* Instructions for the task *
Extract the full set of records that follows, word for word.
━━━━━━━━━━━━━━━━
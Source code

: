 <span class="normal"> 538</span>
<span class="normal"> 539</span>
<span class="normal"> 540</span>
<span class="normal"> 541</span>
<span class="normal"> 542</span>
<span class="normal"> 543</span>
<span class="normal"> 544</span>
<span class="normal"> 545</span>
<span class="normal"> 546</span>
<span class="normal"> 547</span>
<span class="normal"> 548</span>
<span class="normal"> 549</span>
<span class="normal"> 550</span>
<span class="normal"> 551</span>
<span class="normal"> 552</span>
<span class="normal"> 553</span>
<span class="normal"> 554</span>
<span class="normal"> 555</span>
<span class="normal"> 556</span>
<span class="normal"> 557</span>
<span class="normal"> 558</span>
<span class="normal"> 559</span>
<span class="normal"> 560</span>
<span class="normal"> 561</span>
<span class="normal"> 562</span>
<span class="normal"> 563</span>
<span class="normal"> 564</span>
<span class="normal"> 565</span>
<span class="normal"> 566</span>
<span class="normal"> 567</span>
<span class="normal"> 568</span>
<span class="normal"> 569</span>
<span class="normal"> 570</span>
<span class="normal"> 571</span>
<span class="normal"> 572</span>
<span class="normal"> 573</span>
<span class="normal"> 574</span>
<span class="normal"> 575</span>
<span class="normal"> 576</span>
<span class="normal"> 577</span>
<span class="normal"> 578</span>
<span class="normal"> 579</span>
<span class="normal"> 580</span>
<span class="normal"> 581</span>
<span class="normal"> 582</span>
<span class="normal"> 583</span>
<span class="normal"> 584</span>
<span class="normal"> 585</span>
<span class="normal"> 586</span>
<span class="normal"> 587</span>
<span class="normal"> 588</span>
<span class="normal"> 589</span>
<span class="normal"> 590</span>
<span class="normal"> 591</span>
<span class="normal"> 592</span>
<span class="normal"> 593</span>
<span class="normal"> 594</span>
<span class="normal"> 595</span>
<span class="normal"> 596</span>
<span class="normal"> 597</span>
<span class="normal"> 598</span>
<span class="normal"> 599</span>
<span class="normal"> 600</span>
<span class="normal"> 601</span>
━━━━━━━━━━━━━━━━
* Task result *
Source code

: <span class="normal"> 538</span>
<span class="normal"> 539</span>
<span class="normal"> 540</span>
<span class="normal"> 541</span>
<span class="normal"> 542</span>
<span class="normal"> 543</span>
<span class="normal"> 544</span>
<span class="normal"> 545</span>
<span class="normal"> 546</span>
<span class="normal"> 547</span>
<span class="normal"> 548</span>
<span class="normal"> 549</span>
<span class="normal"> 550</span>
<span class="normal"> 551</span>
<span class="normal"> 552</span>
<span class="normal"> 553</span>
<span class="normal"> 554</span>
<span class="normal"> 555</span>
<span class="normal"> 556</span>
<span class="normal"> 557</span>
<span class="normal"> 558</span>
<span class="normal"> 559</span>
<span class="normal"> 560</span>
<span class="normal"> 561</span>
<span class="normal"> 562</span>
<span class="normal"> 563</span>
<span class="normal"> 564</span>
<span class="normal"> 565</span>
<span class="normal"> 566</span>
<span class="normal"> 567</span>
<span class="normal"> 568</span>
<span class="normal"> 569</span>
<span class="normal"> 570</span>
<span class="normal"> 571</span>
<span class="normal"> 572</span>
<span class="normal"> 573</span>
<span class="normal"> 574</span>
<span class="normal"> 575</span>
<span class="normal"> 576</span>
<span class="normal"> 577</span>
<span class="normal"> 578</span>
<span class="normal"> 579</span>
<span class="normal"> 580</span>
<span class="normal"> 581</span>
<span class="normal"> 582</span>
<span class="normal"> 583</span>
<span class="normal"> 584</span>
<span class="normal"> 585</span>
<span class="normal"> 586</span>
<span class="normal"> 587</span>
<span class="normal"> 588</span>
<span class="normal"> 589</span>
<span class="normal"> 590</span>
<span class="normal"> 591</span>
<span class="normal"> 592</span>
<span class="normal"> 593</span>
<span class="normal"> 594</span>
<span class="normal"> 595</span>
<span class="normal"> 596</span>
<span class="normal"> 597</span>
<span class="normal"> 598</span>
<span class="normal"> 599</span>
<span class="normal"> 600</span>
<span class="normal"> 601</span>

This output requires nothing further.